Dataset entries

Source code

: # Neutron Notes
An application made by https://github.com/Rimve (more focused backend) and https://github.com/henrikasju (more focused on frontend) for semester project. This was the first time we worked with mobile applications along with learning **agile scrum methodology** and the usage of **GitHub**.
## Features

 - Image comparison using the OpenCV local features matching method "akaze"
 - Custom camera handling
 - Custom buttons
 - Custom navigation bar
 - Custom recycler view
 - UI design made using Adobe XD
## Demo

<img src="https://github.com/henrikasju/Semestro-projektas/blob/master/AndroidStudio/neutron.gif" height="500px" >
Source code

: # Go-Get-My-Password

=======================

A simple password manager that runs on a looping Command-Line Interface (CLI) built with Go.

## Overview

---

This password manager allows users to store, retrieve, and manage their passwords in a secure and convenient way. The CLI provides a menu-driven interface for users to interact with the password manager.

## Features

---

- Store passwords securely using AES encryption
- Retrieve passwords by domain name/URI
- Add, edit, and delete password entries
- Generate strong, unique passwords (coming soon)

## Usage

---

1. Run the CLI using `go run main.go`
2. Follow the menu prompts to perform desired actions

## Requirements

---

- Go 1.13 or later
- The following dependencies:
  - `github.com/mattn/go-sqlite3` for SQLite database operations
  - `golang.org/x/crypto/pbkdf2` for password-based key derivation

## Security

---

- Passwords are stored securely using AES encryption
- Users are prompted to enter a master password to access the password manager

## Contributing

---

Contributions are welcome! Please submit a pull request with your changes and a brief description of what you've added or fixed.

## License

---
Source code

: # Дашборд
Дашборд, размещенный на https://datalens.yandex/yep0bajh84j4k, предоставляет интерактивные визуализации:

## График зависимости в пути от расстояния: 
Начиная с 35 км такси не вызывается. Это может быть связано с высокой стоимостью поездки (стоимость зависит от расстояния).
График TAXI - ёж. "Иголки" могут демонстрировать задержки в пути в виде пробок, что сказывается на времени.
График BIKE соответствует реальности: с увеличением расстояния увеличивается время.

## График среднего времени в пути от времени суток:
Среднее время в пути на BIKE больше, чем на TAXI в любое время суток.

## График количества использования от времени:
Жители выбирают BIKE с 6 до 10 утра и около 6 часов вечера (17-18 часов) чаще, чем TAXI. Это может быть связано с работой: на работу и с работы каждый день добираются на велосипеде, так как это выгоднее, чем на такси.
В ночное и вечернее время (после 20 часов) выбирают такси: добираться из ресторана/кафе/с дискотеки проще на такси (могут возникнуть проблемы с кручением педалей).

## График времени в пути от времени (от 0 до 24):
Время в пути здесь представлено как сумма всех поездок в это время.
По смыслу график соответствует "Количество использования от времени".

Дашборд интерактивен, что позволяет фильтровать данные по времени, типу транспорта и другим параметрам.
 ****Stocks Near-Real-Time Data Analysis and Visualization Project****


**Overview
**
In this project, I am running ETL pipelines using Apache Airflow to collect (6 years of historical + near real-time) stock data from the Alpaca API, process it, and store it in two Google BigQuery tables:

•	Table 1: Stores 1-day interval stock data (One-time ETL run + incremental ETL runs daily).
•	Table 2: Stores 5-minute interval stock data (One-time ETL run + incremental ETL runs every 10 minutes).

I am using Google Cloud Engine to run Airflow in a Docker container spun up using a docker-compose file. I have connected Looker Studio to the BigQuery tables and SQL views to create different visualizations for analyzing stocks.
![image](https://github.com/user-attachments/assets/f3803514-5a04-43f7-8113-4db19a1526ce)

▸ **WHAT THE EXERCISE ASKS**
Where a line in the records above includes the string "securely", show it.

▸ **ANSWER FOR THIS EXERCISE**
- Store passwords securely using AES encryption
- Passwords are stored securely using AES encryption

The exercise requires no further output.